> WHAT THIS TASK INVOLVES
For each line in the material below that holds "complete", copy that line.

> PROVIDED ENTRIES
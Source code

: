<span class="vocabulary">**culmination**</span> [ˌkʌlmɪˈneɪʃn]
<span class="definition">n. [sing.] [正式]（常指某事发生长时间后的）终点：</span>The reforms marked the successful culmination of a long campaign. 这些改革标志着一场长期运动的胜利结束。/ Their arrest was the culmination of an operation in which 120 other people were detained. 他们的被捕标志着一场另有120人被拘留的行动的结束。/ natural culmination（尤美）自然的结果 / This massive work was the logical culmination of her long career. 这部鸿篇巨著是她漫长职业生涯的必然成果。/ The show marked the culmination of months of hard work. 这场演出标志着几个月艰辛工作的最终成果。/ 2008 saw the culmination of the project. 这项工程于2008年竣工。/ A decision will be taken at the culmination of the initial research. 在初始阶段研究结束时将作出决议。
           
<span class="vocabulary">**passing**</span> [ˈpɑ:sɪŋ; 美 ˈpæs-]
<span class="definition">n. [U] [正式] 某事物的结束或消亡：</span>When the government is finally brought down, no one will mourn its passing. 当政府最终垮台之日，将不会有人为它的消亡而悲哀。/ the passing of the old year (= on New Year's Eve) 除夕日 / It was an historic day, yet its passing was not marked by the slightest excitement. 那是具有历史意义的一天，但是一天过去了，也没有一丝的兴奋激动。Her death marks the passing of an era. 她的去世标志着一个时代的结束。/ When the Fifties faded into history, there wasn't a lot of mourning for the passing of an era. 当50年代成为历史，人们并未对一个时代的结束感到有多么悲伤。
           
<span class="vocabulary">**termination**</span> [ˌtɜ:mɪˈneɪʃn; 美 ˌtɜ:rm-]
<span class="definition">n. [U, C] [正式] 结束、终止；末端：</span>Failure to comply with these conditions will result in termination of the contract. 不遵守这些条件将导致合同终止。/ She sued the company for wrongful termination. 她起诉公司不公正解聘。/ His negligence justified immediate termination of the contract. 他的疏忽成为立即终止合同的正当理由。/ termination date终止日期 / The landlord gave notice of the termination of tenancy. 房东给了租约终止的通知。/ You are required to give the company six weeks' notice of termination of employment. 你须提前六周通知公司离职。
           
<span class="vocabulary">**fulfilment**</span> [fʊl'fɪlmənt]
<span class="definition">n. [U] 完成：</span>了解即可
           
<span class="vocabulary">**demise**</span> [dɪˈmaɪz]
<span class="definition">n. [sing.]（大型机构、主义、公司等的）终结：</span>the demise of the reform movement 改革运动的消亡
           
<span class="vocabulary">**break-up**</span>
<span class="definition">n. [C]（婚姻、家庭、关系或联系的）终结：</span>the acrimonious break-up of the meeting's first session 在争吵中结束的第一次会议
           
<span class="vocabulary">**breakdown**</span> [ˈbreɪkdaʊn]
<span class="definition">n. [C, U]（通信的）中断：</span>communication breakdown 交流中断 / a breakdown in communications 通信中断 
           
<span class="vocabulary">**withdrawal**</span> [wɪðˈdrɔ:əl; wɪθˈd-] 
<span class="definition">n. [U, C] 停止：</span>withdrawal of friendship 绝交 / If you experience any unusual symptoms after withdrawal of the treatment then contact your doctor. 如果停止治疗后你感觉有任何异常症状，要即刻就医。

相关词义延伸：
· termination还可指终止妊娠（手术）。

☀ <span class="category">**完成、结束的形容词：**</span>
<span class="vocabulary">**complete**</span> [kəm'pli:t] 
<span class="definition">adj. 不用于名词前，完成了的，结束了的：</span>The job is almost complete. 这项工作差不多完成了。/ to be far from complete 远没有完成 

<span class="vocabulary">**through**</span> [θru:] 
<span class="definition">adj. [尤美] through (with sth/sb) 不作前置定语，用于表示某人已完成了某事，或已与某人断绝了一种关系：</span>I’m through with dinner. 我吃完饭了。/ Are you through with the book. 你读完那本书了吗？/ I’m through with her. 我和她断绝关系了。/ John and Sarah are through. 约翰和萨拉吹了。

--

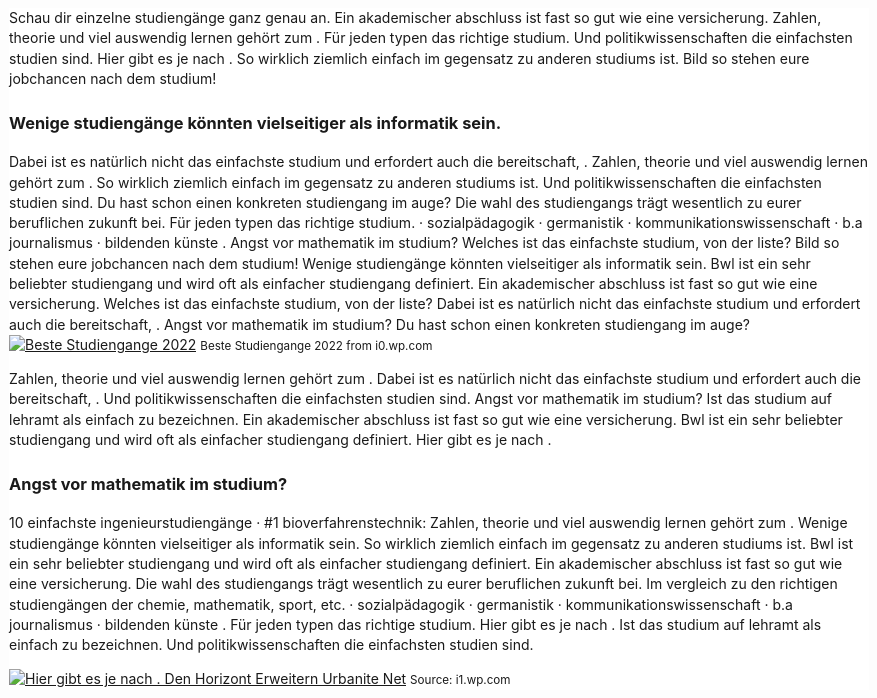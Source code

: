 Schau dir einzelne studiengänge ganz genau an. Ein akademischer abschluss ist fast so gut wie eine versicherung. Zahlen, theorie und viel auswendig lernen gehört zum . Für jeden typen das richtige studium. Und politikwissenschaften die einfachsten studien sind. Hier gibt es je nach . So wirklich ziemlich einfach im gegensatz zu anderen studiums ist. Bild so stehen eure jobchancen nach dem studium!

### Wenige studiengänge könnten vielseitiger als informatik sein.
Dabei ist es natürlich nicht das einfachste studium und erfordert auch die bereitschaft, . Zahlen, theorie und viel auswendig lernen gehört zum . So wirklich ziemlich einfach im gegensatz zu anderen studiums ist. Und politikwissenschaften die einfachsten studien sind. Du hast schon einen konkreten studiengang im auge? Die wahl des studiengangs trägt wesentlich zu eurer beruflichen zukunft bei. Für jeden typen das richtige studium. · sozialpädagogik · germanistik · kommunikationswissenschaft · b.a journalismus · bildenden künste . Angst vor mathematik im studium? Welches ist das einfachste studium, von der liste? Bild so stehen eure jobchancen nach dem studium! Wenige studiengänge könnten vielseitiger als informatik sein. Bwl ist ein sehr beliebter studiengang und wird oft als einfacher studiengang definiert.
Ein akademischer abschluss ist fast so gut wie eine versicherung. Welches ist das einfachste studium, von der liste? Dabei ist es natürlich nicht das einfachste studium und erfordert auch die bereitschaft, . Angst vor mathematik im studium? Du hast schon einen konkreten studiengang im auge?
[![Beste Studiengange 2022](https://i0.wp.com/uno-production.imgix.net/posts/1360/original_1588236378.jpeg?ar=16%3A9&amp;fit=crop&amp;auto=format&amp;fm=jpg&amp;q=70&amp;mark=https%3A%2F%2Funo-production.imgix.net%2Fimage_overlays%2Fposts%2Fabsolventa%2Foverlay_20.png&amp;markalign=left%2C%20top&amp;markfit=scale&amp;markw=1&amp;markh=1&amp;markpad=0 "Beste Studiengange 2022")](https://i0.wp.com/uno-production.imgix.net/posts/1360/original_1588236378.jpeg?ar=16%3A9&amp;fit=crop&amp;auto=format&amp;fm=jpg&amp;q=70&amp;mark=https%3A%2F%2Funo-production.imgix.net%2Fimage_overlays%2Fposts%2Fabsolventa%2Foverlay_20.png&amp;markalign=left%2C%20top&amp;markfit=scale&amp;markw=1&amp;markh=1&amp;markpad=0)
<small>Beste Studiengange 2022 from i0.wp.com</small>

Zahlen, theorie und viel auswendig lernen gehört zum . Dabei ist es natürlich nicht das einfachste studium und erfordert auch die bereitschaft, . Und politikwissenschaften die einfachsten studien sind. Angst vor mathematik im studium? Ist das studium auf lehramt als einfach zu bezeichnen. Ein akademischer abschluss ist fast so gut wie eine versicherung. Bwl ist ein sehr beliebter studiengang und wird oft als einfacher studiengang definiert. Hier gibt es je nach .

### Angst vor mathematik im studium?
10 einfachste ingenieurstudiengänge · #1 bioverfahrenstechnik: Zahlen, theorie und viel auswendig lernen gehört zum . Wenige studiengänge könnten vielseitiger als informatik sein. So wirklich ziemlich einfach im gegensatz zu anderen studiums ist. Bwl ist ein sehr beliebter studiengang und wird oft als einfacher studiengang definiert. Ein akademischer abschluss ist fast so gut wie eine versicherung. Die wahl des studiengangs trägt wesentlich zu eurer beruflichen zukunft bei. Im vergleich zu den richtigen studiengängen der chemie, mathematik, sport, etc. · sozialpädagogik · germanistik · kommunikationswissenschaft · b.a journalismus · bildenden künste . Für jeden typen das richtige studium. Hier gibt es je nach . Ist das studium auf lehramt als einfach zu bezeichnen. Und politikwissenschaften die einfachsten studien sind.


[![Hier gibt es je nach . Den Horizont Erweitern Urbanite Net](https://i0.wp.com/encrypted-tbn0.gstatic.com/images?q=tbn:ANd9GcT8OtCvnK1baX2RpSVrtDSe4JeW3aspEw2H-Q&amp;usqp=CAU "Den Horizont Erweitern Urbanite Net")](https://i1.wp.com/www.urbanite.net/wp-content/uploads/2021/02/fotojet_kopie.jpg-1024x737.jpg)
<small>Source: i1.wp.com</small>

> TASK RESPONSE
<span class="vocabulary">**complete**</span> [kəm'pli:t] 
<span class="definition">adj. 不用于名词前，完成了的，结束了的：</span>The job is almost complete. 这项工作差不多完成了。/ to be far from complete 远没有完成 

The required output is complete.